Beijing-Moscow Mathematics Colloquium (online)
Abstract
Gas turbines (GT) are, and will continue to be, the backbone of aircraft propulsion, as well as power generation and mechanical drive. A small GT performance improvement is expected to have a fuel-spend advantage of the billion-dollar order, together with a significant CO2 emission benefit. Part of the possible performance improvements can be enabled by continuously advancing the understanding of the GT flow physics and thus further reducing the inaccuracy of current design tools based on computational fluid dynamics (CFD). By exploiting the capability of our high-fidelity CFD solver on leadership GPU-accelerated supercomputers, we have been able to perform state-of-the-art high fidelity simulations of turbomachinery flows. The generated data, therefore, can shed light on the detailed fundamental flow physics, in particularly the behavior of transitional and turbulent boundary layers affected by large-scale violent freestream turbulence, under strong pressure gradient and curvature.
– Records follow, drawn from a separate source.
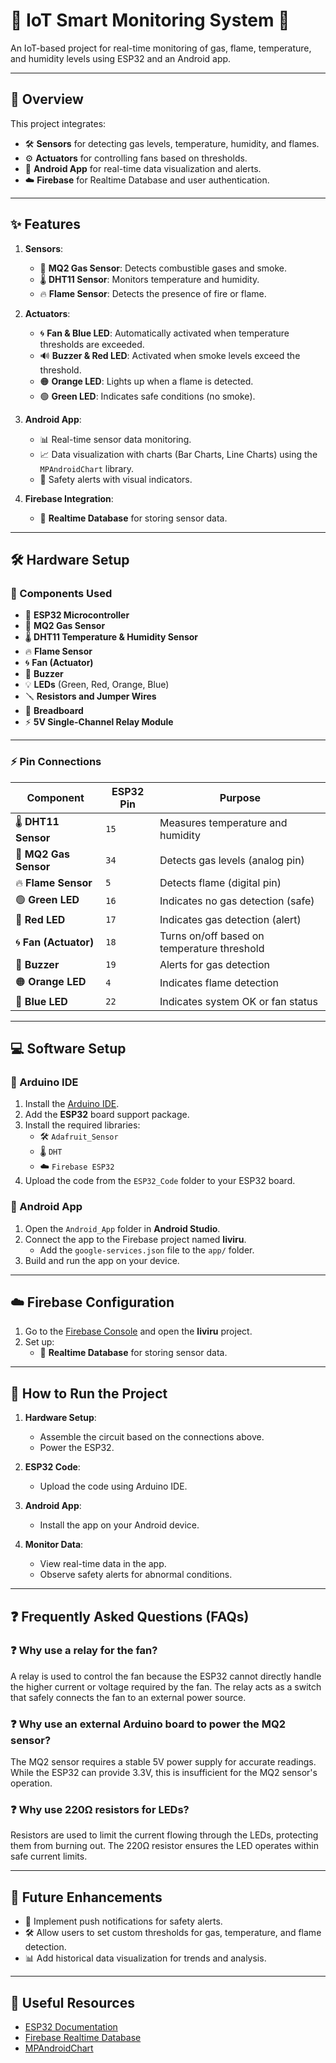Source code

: # 🚨 IoT Smart Monitoring System 🚨

An IoT-based project for real-time monitoring of gas, flame, temperature, and humidity levels using ESP32 and an Android app.

---

## 🌟 Overview
This project integrates:
- 🛠️ **Sensors** for detecting gas levels, temperature, humidity, and flames.
- ⚙️ **Actuators** for controlling fans based on thresholds.
- 📱 **Android App** for real-time data visualization and alerts.
- ☁️ **Firebase** for Realtime Database and user authentication.

---

## ✨ Features
1. **Sensors**:
   - 💨 **MQ2 Gas Sensor**: Detects combustible gases and smoke.
   - 🌡️ **DHT11 Sensor**: Monitors temperature and humidity.
   - 🔥 **Flame Sensor**: Detects the presence of fire or flame.

2. **Actuators**:
   - 🌀 **Fan & Blue LED**: Automatically activated when temperature thresholds are exceeded.
   - 🔊 **Buzzer & Red LED**: Activated when smoke levels exceed the threshold.
   - 🟠 **Orange LED**: Lights up when a flame is detected.
   - 🟢 **Green LED**: Indicates safe conditions (no smoke).

3. **Android App**:
   - 📊 Real-time sensor data monitoring.
   - 📈 Data visualization with charts (Bar Charts, Line Charts) using the `MPAndroidChart` library.
   - 🚨 Safety alerts with visual indicators.

4. **Firebase Integration**:
   - 📂 **Realtime Database** for storing sensor data.

---

## 🛠️ Hardware Setup

### 🧰 Components Used
- 🤖 **ESP32 Microcontroller**
- 💨 **MQ2 Gas Sensor**
- 🌡️ **DHT11 Temperature & Humidity Sensor**
- 🔥 **Flame Sensor**
- 🌀 **Fan (Actuator)**
- 🔔 **Buzzer**
- 💡 **LEDs** (Green, Red, Orange, Blue)
- 🪛 **Resistors and Jumper Wires**
- 🧩 **Breadboard**
- ⚡ **5V Single-Channel Relay Module**

---

### ⚡ Pin Connections
| **Component**          | **ESP32 Pin**   | **Purpose**                                |
|-------------------------|-----------------|--------------------------------------------|
| 🌡️ **DHT11 Sensor**     | `15`            | Measures temperature and humidity          |
| 💨 **MQ2 Gas Sensor**   | `34`            | Detects gas levels (analog pin)            |
| 🔥 **Flame Sensor**     | `5`             | Detects flame (digital pin)                |
| 🟢 **Green LED**        | `16`            | Indicates no gas detection (safe)          |
| 🔴 **Red LED**          | `17`            | Indicates gas detection (alert)            |
| 🌀 **Fan (Actuator)**   | `18`            | Turns on/off based on temperature threshold|
| 🔔 **Buzzer**           | `19`            | Alerts for gas detection                   |
| 🟠 **Orange LED**       | `4`             | Indicates flame detection                  |
| 🔵 **Blue LED**         | `22`            | Indicates system OK or fan status          |

---

## 💻 Software Setup

### 🔧 Arduino IDE
1. Install the [Arduino IDE](https://www.arduino.cc/en/software).
2. Add the **ESP32** board support package.
3. Install the required libraries:
   - 🛠️ `Adafruit_Sensor`
   - 🌡️ `DHT`
   - ☁️ `Firebase ESP32`
4. Upload the code from the `ESP32_Code` folder to your ESP32 board.

### 📱 Android App
1. Open the `Android_App` folder in **Android Studio**.
2. Connect the app to the Firebase project named **liviru**.
   - Add the `google-services.json` file to the `app/` folder.
3. Build and run the app on your device.

---

## ☁️ Firebase Configuration
1. Go to the [Firebase Console](https://console.firebase.google.com) and open the **liviru** project.
2. Set up:
   - 📂 **Realtime Database** for storing sensor data.

---

## 🚀 How to Run the Project
1. **Hardware Setup**:
   - Assemble the circuit based on the connections above.
   - Power the ESP32.

2. **ESP32 Code**:
   - Upload the code using Arduino IDE.

3. **Android App**:
   - Install the app on your Android device.

4. **Monitor Data**:
   - View real-time data in the app.
   - Observe safety alerts for abnormal conditions.

---

## ❓ Frequently Asked Questions (FAQs)

### ❓ Why use a relay for the fan?
A relay is used to control the fan because the ESP32 cannot directly handle the higher current or voltage required by the fan. The relay acts as a switch that safely connects the fan to an external power source.

### ❓ Why use an external Arduino board to power the MQ2 sensor?
The MQ2 sensor requires a stable 5V power supply for accurate readings. While the ESP32 can provide 3.3V, this is insufficient for the MQ2 sensor's operation.

### ❓ Why use 220Ω resistors for LEDs?
Resistors are used to limit the current flowing through the LEDs, protecting them from burning out. The 220Ω resistor ensures the LED operates within safe current limits.

---

## 🌟 Future Enhancements
- 🔔 Implement push notifications for safety alerts.
- 🛠️ Allow users to set custom thresholds for gas, temperature, and flame detection.
- 📊 Add historical data visualization for trends and analysis.

---

## 🔗 Useful Resources
- [ESP32 Documentation](https://docs.espressif.com/projects/esp-idf/en/latest/esp32/)
- [Firebase Realtime Database](https://firebase.google.com/products/realtime-database)
- [MPAndroidChart](https://github.com/PhilJay/MPAndroidChart)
Furthermore, machine learning methods are applied to the high-fidelity data to develop low order models readily applicable to GT designs.
Bio
Dr. Yaomin Zhao is an Assistant Professor at Peking University, China. He obtained his B.Sc. in 2011 and then Ph.D. in 2017 both from Peking University. The Ph.D. thesis, Lagrangian investigation on transitional wall-bounded flows, was awarded the Outstanding PhD Thesis by Chinese Society of Theoretical and Applied Mechanics in 2018. From 2017 to late 2020, he was a post-doctocal research fellow at the University of Melboune, Australia. His research interests include high-fidelity simulations of turbomachinery flows, turbulence model development with machine learning methods, and boundary layer transition, etc.